From mboxrd@z Thu Jan  1 00:00:00 1970
Return-Path: <linux-kernel-owner@vger.kernel.org>
Received: (majordomo@vger.kernel.org) by vger.kernel.org via listexpand
	id S1757786AbaFYRJE (ORCPT <rfc822;w@1wt.eu>);
	Wed, 25 Jun 2014 13:09:04 -0400
Received: from mail-oa0-f43.google.com ([209.85.219.43]:42765 "EHLO
	mail-oa0-f43.google.com" rhost-flags-OK-OK-OK-OK) by vger.kernel.org
	with ESMTP id S1757434AbaFYRJA (ORCPT
	<rfc822;linux-kernel@vger.kernel.org>);
	Wed, 25 Jun 2014 13:09:00 -0400
MIME-Version: 1.0
In-Reply-To: <20140625165209.GA14720@redhat.com>
References: <1403642893-23107-1-git-send-email-keescook@chromium.org>
	<1403642893-23107-10-git-send-email-keescook@chromium.org>
	<20140625142121.GD7892@redhat.com>
	<CAGXu5jJtLrjbobZC1FD4WV-Jm2p7cRGa1aSPK-d_isnfCZAHdA@mail.gmail.com>
	<20140625165209.GA14720@redhat.com>
Date: Wed, 25 Jun 2014 10:09:00 -0700
X-Google-Sender-Auth: LyzNbpp1gBF1qXUfuxVtfLNpQuk
Message-ID: <CAGXu5jLHDew1fifGY_mWgwcH7evm0T8rqSnBrw4XpoAXGK+t-Q@mail.gmail.com>
Subject: Re: [PATCH v8 9/9] seccomp: implement SECCOMP_FILTER_FLAG_TSYNC
From: Kees Cook <keescook@chromium.org>
To: Oleg Nesterov <oleg@redhat.com>
Cc: LKML <linux-kernel@vger.kernel.org>, Andy Lutomirski <luto@amacapital.net>,
        "Michael Kerrisk (man-pages)" <mtk.manpages@gmail.com>,
        Alexei Starovoitov <ast@plumgrid.com>,
        Andrew Morton <akpm@linux-foundation.org>,
        Daniel Borkmann <dborkman@redhat.com>, Will Drewry <wad@chromium.org>,
        Julien Tinnes <jln@chromium.org>, David Drysdale <drysdale@google.com>,
        Linux API <linux-api@vger.kernel.org>,
        "x86@kernel.org" <x86@kernel.org>,
        "linux-arm-kernel@lists.infradead.org" 
	<linux-arm-kernel@lists.infradead.org>,
        linux-mips@linux-mips.org, linux-arch <linux-arch@vger.kernel.org>,
        linux-security-module <linux-security-module@vger.kernel.org>
Content-Type: text/plain; charset=UTF-8
Sender: linux-kernel-owner@vger.kernel.org
List-ID: <linux-kernel.vger.kernel.org>
X-Mailing-List: linux-kernel@vger.kernel.org

On Wed, Jun 25, 2014 at 9:52 AM, Oleg Nesterov <oleg@redhat.com> wrote:
> On 06/25, Kees Cook wrote:
>>
>> On Wed, Jun 25, 2014 at 7:21 AM, Oleg Nesterov <oleg@redhat.com> wrote:
>> >
>> > But.

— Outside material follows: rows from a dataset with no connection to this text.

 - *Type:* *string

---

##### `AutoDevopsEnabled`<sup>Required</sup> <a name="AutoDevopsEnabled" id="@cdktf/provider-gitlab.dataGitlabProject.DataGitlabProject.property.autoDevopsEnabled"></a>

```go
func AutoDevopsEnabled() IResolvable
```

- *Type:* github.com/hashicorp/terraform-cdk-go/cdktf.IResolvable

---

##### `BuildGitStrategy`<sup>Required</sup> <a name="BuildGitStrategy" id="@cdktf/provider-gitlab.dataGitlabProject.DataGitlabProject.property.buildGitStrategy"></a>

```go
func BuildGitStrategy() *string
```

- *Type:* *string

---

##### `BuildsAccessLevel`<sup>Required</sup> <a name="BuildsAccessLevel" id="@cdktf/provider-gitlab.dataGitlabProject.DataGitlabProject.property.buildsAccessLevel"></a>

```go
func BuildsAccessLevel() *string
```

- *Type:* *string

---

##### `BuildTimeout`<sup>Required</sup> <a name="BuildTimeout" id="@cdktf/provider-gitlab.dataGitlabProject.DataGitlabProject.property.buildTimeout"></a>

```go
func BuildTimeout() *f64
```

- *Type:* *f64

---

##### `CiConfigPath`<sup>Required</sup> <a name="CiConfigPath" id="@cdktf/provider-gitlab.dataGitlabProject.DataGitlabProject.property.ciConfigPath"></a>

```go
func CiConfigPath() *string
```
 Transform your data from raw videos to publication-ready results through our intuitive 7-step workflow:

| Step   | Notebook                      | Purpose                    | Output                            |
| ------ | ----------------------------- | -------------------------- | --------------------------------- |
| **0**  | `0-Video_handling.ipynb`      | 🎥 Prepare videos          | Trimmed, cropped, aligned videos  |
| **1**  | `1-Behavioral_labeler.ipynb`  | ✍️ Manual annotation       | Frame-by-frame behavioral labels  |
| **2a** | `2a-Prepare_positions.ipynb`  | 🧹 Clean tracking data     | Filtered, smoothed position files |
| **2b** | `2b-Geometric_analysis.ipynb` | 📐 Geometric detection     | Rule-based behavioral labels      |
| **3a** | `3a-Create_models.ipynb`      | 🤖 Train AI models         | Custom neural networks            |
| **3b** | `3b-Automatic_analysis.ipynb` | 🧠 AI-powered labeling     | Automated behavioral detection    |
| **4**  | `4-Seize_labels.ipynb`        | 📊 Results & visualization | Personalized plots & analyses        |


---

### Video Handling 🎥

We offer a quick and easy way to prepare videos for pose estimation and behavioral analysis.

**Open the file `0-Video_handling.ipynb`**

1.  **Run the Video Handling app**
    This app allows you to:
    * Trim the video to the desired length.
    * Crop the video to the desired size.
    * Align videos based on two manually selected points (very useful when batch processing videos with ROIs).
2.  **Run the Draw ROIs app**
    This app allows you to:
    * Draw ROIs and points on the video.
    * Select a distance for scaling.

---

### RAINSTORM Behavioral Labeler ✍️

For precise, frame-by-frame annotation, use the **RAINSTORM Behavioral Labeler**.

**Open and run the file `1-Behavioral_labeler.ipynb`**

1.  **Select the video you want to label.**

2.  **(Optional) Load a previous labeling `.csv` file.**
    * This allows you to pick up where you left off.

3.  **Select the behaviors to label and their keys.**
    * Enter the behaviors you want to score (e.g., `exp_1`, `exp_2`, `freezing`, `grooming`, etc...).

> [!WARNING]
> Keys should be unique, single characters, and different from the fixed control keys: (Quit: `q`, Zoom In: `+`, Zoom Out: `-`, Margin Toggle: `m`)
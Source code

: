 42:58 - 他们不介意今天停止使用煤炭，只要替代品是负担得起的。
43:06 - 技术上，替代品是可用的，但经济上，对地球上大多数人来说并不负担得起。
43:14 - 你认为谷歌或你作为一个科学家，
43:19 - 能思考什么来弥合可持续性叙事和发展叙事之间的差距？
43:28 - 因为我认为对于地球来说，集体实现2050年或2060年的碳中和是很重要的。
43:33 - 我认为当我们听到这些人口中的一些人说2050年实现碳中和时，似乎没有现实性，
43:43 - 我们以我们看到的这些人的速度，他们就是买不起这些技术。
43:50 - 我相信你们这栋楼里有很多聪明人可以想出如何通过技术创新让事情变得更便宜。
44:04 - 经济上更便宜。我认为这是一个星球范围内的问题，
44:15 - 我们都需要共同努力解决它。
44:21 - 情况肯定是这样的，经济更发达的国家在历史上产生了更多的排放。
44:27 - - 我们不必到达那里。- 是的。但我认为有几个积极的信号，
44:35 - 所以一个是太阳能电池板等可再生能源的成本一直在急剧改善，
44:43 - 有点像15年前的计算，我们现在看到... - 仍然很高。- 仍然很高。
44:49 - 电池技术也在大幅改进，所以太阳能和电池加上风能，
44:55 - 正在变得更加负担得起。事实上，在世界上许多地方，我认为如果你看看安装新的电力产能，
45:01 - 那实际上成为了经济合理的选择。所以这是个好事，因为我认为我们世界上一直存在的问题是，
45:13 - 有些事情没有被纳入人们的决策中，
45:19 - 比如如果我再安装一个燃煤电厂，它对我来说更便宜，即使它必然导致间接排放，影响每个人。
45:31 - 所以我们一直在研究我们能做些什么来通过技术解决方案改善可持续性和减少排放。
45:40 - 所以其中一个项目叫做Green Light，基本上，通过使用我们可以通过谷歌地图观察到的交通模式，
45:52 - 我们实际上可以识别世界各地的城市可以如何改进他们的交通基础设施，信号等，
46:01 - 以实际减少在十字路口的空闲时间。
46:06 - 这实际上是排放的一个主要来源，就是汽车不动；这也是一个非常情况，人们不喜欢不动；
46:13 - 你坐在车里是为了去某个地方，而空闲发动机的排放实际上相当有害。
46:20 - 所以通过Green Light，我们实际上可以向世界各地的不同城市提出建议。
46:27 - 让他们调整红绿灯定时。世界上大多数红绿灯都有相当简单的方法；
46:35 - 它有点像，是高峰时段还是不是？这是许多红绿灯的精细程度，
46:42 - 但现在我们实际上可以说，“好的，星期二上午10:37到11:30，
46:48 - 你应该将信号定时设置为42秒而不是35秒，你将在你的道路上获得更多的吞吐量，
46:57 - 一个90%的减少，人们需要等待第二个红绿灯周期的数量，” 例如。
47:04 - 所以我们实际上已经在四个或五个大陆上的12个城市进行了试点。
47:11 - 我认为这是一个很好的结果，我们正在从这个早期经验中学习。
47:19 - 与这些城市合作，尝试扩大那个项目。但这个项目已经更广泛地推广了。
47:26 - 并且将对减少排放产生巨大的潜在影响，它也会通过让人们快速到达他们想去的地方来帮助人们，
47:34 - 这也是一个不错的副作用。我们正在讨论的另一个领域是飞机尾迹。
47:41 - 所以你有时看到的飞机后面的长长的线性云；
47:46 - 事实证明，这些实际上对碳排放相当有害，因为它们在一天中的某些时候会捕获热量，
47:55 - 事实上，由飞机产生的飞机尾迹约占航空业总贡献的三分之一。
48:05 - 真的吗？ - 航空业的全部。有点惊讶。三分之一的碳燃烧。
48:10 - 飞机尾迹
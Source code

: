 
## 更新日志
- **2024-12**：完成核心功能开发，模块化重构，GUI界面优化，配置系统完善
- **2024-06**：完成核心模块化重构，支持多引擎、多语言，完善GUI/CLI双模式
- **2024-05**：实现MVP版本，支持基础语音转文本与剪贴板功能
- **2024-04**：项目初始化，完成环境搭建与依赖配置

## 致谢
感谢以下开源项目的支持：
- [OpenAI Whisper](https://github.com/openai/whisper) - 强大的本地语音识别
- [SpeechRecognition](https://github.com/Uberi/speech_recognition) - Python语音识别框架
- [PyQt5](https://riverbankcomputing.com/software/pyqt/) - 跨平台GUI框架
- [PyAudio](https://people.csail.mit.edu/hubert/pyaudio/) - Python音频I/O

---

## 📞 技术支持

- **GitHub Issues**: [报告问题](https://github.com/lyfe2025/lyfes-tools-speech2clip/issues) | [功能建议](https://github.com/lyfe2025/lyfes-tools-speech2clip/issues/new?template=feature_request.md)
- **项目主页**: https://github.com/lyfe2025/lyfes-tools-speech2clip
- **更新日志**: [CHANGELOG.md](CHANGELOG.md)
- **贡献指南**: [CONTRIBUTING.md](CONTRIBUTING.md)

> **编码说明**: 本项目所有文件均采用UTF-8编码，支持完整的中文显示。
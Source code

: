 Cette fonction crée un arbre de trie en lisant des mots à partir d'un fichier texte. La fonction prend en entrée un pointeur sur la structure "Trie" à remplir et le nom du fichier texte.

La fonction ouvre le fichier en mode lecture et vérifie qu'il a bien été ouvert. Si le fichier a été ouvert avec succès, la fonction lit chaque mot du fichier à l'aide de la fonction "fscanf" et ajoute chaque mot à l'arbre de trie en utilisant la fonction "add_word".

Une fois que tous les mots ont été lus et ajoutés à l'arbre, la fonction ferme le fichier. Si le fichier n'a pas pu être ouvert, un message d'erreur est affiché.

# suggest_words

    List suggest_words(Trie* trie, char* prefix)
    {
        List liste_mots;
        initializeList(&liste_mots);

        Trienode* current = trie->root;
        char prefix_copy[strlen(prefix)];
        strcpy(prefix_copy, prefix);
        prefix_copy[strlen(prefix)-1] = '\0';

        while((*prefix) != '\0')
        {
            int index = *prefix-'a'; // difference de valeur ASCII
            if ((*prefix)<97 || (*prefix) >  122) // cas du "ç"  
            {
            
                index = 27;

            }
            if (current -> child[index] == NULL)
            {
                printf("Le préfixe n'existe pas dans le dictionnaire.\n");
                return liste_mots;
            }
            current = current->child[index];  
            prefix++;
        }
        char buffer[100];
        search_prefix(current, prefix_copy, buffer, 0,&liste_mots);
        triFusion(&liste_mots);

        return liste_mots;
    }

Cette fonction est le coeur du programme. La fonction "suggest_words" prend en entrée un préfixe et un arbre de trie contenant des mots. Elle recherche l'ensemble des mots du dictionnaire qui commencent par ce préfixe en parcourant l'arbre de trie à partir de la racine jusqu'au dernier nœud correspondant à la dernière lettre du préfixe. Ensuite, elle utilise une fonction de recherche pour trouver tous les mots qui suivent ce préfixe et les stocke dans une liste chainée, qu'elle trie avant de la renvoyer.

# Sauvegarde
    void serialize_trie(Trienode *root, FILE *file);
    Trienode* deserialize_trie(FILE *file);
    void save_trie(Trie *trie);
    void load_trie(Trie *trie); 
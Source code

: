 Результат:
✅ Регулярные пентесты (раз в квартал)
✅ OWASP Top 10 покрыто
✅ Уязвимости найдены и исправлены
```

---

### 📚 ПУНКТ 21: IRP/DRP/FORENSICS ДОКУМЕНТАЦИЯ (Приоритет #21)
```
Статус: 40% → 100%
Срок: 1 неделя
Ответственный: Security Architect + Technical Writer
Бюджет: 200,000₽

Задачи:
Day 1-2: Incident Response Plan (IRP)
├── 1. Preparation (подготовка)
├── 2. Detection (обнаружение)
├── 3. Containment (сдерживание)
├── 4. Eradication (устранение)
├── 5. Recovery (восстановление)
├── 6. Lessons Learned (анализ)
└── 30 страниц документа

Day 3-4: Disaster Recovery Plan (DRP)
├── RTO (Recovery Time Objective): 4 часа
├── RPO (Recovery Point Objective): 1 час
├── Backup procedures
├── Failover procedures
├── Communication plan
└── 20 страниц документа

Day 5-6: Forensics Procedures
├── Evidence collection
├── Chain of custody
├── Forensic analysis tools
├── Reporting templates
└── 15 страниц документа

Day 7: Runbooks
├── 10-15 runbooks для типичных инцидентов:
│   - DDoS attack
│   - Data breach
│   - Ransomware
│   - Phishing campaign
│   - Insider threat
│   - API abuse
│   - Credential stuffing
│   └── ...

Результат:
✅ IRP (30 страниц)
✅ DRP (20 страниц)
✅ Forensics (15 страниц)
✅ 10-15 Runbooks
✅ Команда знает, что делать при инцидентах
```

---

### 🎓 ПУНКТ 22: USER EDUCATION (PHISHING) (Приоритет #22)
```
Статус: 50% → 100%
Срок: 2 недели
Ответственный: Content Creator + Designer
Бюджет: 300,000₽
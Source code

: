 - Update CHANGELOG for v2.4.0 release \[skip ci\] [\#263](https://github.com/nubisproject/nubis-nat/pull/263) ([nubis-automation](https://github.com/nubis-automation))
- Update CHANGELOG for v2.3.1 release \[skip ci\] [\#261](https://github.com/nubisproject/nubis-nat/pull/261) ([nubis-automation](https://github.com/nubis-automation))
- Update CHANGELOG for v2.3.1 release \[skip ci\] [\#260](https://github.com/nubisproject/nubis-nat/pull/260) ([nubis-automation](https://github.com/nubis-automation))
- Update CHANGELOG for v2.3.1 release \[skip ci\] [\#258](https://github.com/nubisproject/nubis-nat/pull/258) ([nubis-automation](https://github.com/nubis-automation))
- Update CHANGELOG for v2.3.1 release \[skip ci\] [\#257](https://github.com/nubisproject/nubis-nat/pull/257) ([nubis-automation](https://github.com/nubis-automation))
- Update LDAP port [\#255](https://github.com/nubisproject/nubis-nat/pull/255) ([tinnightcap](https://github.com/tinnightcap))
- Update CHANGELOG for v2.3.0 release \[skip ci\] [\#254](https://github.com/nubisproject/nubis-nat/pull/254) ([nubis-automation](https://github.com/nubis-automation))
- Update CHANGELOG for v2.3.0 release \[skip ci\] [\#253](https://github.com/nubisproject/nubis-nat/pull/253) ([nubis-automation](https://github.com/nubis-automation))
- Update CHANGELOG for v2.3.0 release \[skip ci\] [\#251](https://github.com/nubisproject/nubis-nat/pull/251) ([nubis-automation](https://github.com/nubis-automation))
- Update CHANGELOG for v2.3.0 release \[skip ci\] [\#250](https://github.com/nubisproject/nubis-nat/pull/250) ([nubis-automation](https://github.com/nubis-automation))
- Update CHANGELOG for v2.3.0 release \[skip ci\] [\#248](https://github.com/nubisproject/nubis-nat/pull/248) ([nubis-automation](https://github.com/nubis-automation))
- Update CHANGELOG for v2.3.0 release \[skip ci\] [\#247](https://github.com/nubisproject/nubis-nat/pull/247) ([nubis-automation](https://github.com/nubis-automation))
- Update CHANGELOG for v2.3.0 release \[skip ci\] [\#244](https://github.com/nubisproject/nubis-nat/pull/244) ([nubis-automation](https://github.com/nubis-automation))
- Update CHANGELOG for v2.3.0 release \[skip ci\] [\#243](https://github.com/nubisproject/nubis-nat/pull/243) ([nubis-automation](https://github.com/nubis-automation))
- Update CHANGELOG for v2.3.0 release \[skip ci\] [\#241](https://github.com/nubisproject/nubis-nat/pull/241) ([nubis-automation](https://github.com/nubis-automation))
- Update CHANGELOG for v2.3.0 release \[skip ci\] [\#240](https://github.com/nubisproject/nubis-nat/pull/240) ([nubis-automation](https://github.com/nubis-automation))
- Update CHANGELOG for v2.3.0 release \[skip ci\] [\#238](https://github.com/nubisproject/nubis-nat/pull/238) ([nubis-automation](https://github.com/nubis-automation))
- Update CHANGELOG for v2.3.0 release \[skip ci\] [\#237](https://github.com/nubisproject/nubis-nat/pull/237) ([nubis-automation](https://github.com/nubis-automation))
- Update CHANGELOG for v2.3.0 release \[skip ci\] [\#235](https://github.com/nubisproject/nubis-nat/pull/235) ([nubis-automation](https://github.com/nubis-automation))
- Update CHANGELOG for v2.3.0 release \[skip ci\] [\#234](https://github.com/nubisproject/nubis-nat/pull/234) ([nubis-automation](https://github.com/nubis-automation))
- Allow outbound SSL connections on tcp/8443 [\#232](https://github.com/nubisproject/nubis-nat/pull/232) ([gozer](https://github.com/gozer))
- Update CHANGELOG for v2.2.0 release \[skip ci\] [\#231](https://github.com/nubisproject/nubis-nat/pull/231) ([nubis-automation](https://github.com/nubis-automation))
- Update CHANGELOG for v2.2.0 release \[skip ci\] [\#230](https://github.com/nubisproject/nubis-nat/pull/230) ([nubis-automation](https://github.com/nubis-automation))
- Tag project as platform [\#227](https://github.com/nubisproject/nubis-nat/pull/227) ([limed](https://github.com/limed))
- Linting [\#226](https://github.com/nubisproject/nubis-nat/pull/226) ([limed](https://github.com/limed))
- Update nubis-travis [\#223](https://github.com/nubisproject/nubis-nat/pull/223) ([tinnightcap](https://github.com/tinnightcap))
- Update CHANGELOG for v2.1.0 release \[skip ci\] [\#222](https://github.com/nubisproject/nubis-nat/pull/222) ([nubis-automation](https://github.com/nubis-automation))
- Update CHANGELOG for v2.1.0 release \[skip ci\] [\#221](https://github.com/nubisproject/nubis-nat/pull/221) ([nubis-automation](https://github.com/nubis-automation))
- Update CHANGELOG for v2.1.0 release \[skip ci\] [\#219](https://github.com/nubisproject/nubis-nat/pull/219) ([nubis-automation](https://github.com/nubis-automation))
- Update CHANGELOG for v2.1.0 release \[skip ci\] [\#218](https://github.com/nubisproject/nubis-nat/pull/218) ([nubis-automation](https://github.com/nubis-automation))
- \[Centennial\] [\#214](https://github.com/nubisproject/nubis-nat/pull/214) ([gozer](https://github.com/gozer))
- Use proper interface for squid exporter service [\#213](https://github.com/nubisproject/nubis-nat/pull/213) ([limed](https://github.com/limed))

Doesn't this change add a new security hole?
>> >
>> > Obviously, we should not allow to install a filter and then (say) exec
>> > a suid binary, that is why we have no_new_privs/LSM_UNSAFE_NO_NEW_PRIVS.
>> >
>> > But what if "thread->seccomp.filter = caller->seccomp.filter" races with
>> > any user of task_no_new_privs() ? Say, suppose this thread has already
>> > passed check_unsafe_exec/etc and it is going to exec the suid binary?
>>
>> Oh, ew. Yeah. It looks like there's a cred lock to be held to combat this?
>
> Yes, cred_guard_mutex looks like an obvious choice... Hmm, but somehow
> initially I thought that the fix won't be simple. Not sure why.
>
> Yes, at least this should close the race with suid-exec. And there are no
> other users. Except apparmor, and I hope you will check it because I simply
> do not know what it does ;)
>
>> I wonder if changes to nnp need to "flushed" during syscall entry
>> instead of getting updated externally/asynchronously? That way it
>> won't be out of sync with the seccomp mode/filters.
>>
>> Perhaps secure computing needs to check some (maybe seccomp-only)
>> atomic flags and flip on the "real" nnp if found?
>
> Not sure I understand you, could you clarify?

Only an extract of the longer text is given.